* _Exercise goal_
Find the word "Preview" in the listing, and copy out each line where it turns up.

* _Provided data_
....
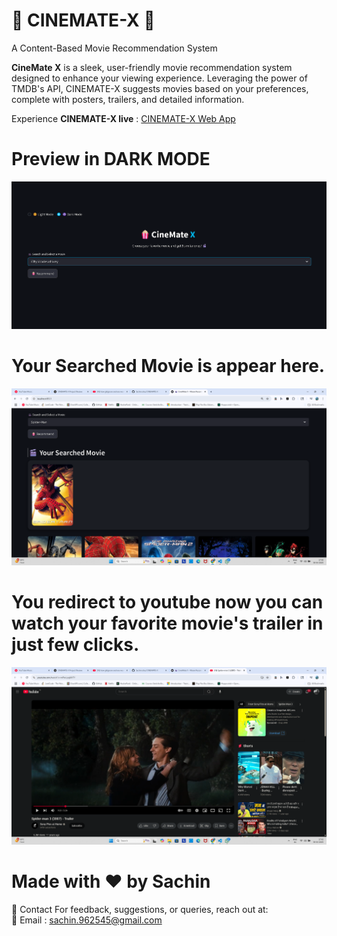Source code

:# 🍿 CINEMATE-X 🎥
A Content-Based Movie Recommendation System

**CineMate X** is a sleek, user-friendly movie recommendation system designed to enhance your viewing experience. Leveraging the power of TMDB's API, CINEMATE-X suggests movies based on your preferences, complete with posters, trailers, and detailed information.

Experience **CINEMATE-X live** : [CINEMATE-X Web App](https://cinemate-x-unnsmqjdhd2pylereihyaj.streamlit.app/)




# Preview in DARK MODE
![CineMate X Preview](./assets/darkmode.png)
# Your Searched Movie is appear here.
![CineMate X Preview](./assets/searched_movie.png)

# You redirect to youtube now you can watch your favorite movie's trailer in just few clicks.
![CineMate X Preview](./assets/TrailerYT.png)


# Made with ❤️ by Sachin




📧 Contact
For feedback, suggestions, or queries, reach out at:<br>
📩 Email : sachin.962545@gmail.com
....
* _The answer_
# Preview in DARK MODE
![CineMate X Preview](./assets/darkmode.png)
![CineMate X Preview](./assets/searched_movie.png)
![CineMate X Preview](./assets/TrailerYT.png)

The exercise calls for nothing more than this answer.